Friday, August 8, 2014

KHANA 09 REVIEWS LEE JEONG LOK

I was first drawn to Lee Jeong Lok's work when I saw his "Tree of Life" piece while searching for night photography. I was intrigued at first  and found his work invigorating and refreshing but the more I viewed his collection of this body of work, part of it looked too similar to the last I had looked and began to explore his website. A previous body of work was also pertaining to the "Tree of Life" but was different trees he edited and each had a different feel than the last unlike his newer set of works where it all appears to be the same negative image of a generic tree with lights.

Looking closer at this body of work, the backgrounds vary and may seem different but there is a collective feeling throughout the pieces. It is interesting to see how changing a couple things, whether it be raising exposure level overall or displacing a couple lights and placing them in a different location in the piece, can alter the piece in its entirety and give a different mood. Some photographs even have a slight feeling that they could even pass as darkroom work.
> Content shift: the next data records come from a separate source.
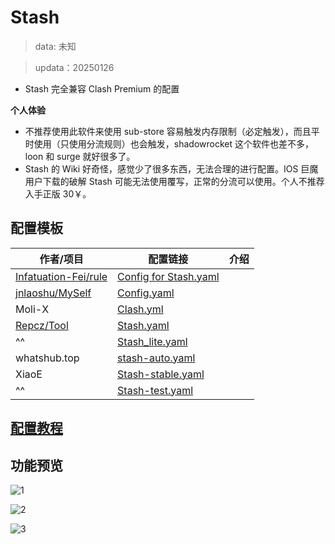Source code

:# Stash
> data: 未知

> updata：20250126
- Stash 完全兼容 Clash Premium 的配置

**个人体验**
- 不推荐使用此软件来使用 sub-store 容易触发内存限制（必定触发），而且平时使用（只使用分流规则）也会触发，shadowrocket 这个软件也差不多，loon 和 surge 就好很多了。
- Stash 的 Wiki 好奇怪，感觉少了很多东西，无法合理的进行配置。IOS 巨魔用户下载的破解 Stash 可能无法使用覆写，正常的分流可以使用。个人不推荐入手正版 30￥。

## 配置模板

| 作者/项目                                                           | 配置链接                                                                                                                                            | 介绍  |
| --------------------------------------------------------------- | ----------------------------------------------------------------------------------------------------------------------------------------------- | --- |
| [Infatuation-Fei/rule](https://github.com/Infatuation-Fei/rule) | [Config for Stash.yaml](https://github.com/Infatuation-Fei/rule/blob/main/Stash/%E9%85%8D%E7%BD%AE%E6%A8%A1%E6%9D%BF/Config%20for%20Stash.yaml) |     |
| [jnlaoshu/MySelf](https://github.com/jnlaoshu/MySelf)           | [Config.yaml](https://raw.githubusercontent.com/jnlaoshu/MySelf/refs/heads/main/Stash/Config.yaml)                                              |     |
| Moli-X                                                          | [Clash.yml](https://raw.githubusercontent.com/Moli-X/Resources/main/Clash/Clash.yml)                                                            |     |
| [Repcz/Tool](https://github.com/Repcz/Tool)                     | [Stash.yaml](https://raw.githubusercontent.com/Repcz/Tool/refs/heads/X/Stash/Stash.yaml)                                                        |     |
| ^^                                                              | [Stash_lite.yaml](https://raw.githubusercontent.com/Repcz/Tool/refs/heads/X/Stash/Stash_lite.yaml)                                              |     |
| whatshub.top                                                    | [stash-auto.yaml](https://whatshub.top/config/stash-auto.yaml)                                                                                  |     |
| XiaoE                                                           | [Stash-stable.yaml](https://raw.githubusercontent.com/LaolunsiG/PCR/refs/heads/main/Config_File/Stash/Stash-stable.yaml)                        |     |
| ^^                                                              | [Stash-test.yaml](https://raw.githubusercontent.com/LaolunsiG/PCR/refs/heads/main/Config_File/Stash/Stash-test.yaml)                            |     |

## [配置教程](https://github.com/LaolunsiG/PCR/blob/main/Config_File/Stash/Stash%20%E9%85%8D%E7%BD%AE%E6%95%99%E7%A8%8B%E5%92%8C%E9%85%8D%E7%BD%AE%E6%A8%A1%E6%9D%BF.md)

## 功能预览
![1](https://github.com/LaolunsiG/PCR/blob/main/Config_File/Stash/Picture/1.jpg?raw=true)

![2](https://github.com/LaolunsiG/PCR/blob/main/Config_File/Stash/Picture/2.jpg?raw=true)

![3](https://github.com/LaolunsiG/PCR/blob/main/Config_File/Stash/Picture/3.jpg?raw=true)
In another collection on his website is a body of work titled "Aquarium" where it is close up shots of varying fish species in aquariums with at the end of the works is self made "faux" aquariums with lures and in the second has a set of credit cards on hooks set on fishing lines. I enjoyed this body of work more so than the previous I looked at because not all of the photos have the same cleanliness to them. By that I mean that some of the photos have a little more grain than the first and some have the focus on the foreground and others the background which blur out and place parts of the important information out of focus.